一方で、2021年から公費師範生*2と教育分野*3を専攻する大学院生を対象に、無試験で教員免許を取得することができる制度が実施されている。また、本科課程の教員養成分野を対象とした認定制度があり、教育部直轄の評価機関である教育部教育質評価センター(Education Quality Evaluation Agency, Ministry of Education, P.R. China: EQEA)から認定を受けた大学の教員養成課程は、教員資格試験を自大学で行うことができるなどの優遇措置がある。(教員養成分野の認定については「中国の高等教育・質保証システムの概要」(第2版)p.51を参照)
教員の採用については、教員免許を取得した者を対象に各学校または地方政府が採用試験を実施する。

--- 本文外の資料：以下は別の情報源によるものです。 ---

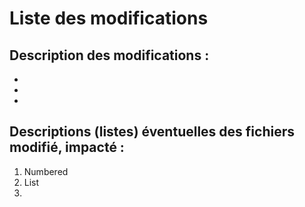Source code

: # Liste des modifications

## Description des modifications :
- 
- 
- 

## Descriptions (listes) éventuelles des fichiers modifié, impacté :
1. Numbered
2. List
3. 

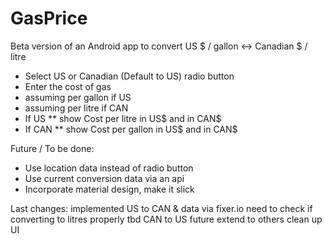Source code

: # GasPrice
Beta version of an Android app to convert US $ / gallon <-> Canadian $ / litre
* Select US or Canadian (Default to US) radio button 
* Enter the cost of gas  
* 	assuming per gallon if US
* 	assuming per litre if CAN
* If US 
** 	show Cost per litre in US$ and in CAN$
* If CAN
** 	show Cost per gallon in US$ and in CAN$

Future / To be done: 
* Use location data instead of radio button
* Use current conversion data via an api
* Incorporate material design, make it slick 

Last changes:
implemented US to CAN & data via fixer.io
need to check if converting to litres properly
tbd CAN to US 
future extend to others
clean up UI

- *1教員資格取得のための学歴要件は、「初等教育教員資格は中等師範学校(後期中等教育のうちの一つ)卒業またはそれ以上の学歴、前期中等教育教員資格は高等師範専科学校卒業または他の専科課程卒業以上の学歴、後期中等教育教員資格は高等師範本科学校または他の本科課程卒業以上の学歴」(中華人民共和国教師法第1条)と定められているが、教員資格試験の受験資格は、教師法の規程を原則として、試験を実施する各地方政府が定めている。(例えば、北京市、江蘇省の場合、初等教育の教員資格試験の受験資格は中等師範学校卒業者以外の者は専科課程を卒業していなければならないとしている。)
- *2本文の※2を参照。
- *3大学院の教育分野とは、教育学(学術学位)、教育(専門職学位)、国際中国語教育(専門職学位)の3つを指す(教育类研究生和公费师范生免试认定中小学教师资格改革实施方案)。学術学位と専門職学位の違いは本文の※3を参照。